O órgão jurisdicional de reenvio tem dúvidas quanto à conformidade com o direito da União da distinção operada pela regulamentação neerlandesa entre os menores não acompanhados com mais de 15 anos de idade e aqueles que tenham menos de 15 anos de idade. A este respeito, o referido órgão jurisdicional alude ao conceito de «interesse superior da criança», constante do artigo 5.o, alínea a), da Diretiva 2008/115 e do artigo 24.o da Carta.

34

Nestas condições, o Rechtbank Den Haag, zittingsplaats’s‑Hertogenbosch (Tribunal de Primeira Instância de Haia, lugar da audiência em s‑Hertogenbosch) decidiu suspender a instância e submeter ao Tribunal de Justiça as seguintes questões prejudiciais:

«1)

Deve o artigo 10.o da Diretiva [2008/115], lido em conjugação com os artigos 4.° e 24.° da [Carta], o considerando 22 e o artigo 5.o, alínea a), da Diretiva [2008/115] e o artigo 15.o da Diretiva [2011/95], ser interpretado no sentido de que um Estado‑Membro, antes de impor uma obrigação de regresso a um menor não acompanhado, deve certificar‑se de que e averiguar se existe e está disponível no país de origem, pelo menos em princípio, um acolhimento adequado?

2)

Deve o artigo 6.o, n.o 1, da Diretiva [2008/115], em conjugação com o artigo 21.o da Carta, ser interpretado no sentido de que não permite que um Estado‑Membro distinga consoante a idade quando autoriza alguém a residir legalmente no seu território, se se concluir que um menor não acompanhado não pode ter o estatuto de refugiado ou beneficiar de proteção subsidiária?

3)

Deve o artigo 6.o, n.o 4, da Diretiva [2008/115] ser interpretado no sentido de que, se um menor não acompanhado não cumprir a obrigação de regresso, e o Estado‑Membro não realizar nem vier a tomar medidas para proceder ao afastamento, a obrigação de regresso deve ser suspensa e, portanto, a residência legal deve ser autorizada? Deve o artigo 8.o, n.o 1, da Diretiva [2008/115] ser interpretado no sentido de que a prolação de uma decisão de regresso de um menor não acompanhado, sem que seja tomada qualquer medida adicional de afastamento até que o menor não acompanhado cumpra 18 anos de idade, viola tanto o princípio da lealdade como o princípio da cooperação leal […]?»

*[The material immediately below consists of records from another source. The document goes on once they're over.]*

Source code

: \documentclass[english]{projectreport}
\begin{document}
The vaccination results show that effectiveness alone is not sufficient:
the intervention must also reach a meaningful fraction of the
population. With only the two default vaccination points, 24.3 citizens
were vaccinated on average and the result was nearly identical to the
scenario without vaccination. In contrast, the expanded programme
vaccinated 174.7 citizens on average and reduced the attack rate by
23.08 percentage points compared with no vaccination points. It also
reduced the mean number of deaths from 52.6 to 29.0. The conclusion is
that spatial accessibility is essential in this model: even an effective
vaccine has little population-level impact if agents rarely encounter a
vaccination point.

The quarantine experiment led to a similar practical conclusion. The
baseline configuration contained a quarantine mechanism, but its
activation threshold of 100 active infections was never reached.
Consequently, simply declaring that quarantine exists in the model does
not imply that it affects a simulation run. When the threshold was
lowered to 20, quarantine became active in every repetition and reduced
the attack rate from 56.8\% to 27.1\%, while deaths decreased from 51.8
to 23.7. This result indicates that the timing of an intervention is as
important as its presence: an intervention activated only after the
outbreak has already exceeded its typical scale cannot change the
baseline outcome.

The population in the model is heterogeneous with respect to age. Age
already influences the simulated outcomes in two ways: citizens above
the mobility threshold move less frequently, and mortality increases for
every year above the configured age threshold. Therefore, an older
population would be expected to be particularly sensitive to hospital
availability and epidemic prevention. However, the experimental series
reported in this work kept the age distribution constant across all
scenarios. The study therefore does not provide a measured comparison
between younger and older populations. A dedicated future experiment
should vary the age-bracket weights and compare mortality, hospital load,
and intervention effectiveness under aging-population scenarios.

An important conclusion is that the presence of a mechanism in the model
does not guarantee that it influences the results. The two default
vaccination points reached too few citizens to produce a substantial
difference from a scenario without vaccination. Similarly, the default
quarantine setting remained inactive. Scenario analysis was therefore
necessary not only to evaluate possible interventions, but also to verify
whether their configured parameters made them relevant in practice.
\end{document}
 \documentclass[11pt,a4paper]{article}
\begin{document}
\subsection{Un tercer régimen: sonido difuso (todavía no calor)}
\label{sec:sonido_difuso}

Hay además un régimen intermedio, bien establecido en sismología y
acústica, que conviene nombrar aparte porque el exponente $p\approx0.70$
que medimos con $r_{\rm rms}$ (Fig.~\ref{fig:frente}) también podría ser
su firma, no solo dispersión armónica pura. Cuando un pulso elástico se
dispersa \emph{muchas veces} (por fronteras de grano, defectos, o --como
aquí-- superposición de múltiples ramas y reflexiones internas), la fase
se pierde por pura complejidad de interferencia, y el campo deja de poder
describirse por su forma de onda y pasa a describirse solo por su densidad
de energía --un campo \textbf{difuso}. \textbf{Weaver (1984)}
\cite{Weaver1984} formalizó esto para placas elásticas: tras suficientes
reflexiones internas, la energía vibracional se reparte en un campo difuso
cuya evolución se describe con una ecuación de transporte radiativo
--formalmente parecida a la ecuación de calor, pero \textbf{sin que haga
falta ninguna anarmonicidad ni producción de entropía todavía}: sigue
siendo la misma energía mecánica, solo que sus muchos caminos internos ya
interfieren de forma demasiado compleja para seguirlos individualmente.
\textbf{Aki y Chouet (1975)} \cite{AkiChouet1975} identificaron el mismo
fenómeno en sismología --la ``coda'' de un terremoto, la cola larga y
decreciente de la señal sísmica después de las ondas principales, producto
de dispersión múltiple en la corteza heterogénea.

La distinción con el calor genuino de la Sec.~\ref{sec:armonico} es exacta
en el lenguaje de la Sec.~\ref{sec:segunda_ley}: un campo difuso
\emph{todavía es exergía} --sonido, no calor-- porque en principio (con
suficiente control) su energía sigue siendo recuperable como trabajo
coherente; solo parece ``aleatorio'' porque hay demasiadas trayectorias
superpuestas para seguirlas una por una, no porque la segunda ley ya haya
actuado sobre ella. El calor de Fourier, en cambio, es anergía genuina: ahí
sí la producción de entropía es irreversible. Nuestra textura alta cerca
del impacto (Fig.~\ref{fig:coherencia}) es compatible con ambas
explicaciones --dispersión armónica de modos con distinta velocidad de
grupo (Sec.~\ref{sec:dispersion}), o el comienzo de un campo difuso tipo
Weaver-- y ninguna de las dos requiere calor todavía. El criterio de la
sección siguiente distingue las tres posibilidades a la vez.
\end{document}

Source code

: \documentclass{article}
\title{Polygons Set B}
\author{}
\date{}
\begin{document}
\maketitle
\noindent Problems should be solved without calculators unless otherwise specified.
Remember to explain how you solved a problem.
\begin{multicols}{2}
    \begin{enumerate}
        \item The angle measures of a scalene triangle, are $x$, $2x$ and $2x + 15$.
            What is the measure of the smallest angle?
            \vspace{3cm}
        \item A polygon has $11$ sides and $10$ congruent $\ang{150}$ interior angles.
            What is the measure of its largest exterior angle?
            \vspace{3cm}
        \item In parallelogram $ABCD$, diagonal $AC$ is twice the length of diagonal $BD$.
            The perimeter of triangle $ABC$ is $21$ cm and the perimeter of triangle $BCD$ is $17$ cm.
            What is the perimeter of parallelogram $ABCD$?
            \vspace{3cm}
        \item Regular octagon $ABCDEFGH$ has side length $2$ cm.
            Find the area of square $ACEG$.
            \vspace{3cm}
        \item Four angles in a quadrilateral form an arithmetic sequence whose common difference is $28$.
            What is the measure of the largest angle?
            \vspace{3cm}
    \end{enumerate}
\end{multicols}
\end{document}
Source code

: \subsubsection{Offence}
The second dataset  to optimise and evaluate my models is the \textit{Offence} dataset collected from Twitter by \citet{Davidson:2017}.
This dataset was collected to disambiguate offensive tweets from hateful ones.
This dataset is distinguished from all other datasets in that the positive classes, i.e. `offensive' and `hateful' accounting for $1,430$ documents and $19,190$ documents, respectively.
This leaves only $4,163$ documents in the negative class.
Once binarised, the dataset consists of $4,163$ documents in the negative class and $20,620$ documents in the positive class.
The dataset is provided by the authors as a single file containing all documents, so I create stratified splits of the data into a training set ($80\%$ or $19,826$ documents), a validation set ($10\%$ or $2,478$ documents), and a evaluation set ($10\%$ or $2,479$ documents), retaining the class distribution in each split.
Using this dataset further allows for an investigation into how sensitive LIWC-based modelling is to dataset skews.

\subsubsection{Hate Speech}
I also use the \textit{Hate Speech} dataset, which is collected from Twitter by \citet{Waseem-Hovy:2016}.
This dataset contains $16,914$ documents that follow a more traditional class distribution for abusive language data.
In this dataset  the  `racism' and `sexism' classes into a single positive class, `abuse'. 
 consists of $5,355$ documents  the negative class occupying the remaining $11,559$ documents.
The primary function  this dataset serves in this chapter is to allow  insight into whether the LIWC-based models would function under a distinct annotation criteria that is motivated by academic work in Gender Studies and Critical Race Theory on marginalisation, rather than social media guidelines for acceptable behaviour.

Tramitação processual no Tribunal de Justiça

35

O órgão jurisdicional de reenvio pediu que o processo fosse submetido à tramitação prejudicial urgente prevista no artigo 23.o‑A do Estatuto do Tribunal de Justiça da União Europeia.

36

Em 27 de junho de 2019, a Primeira Secção decidiu, ouvido o advogado‑geral, não deferir esse pedido.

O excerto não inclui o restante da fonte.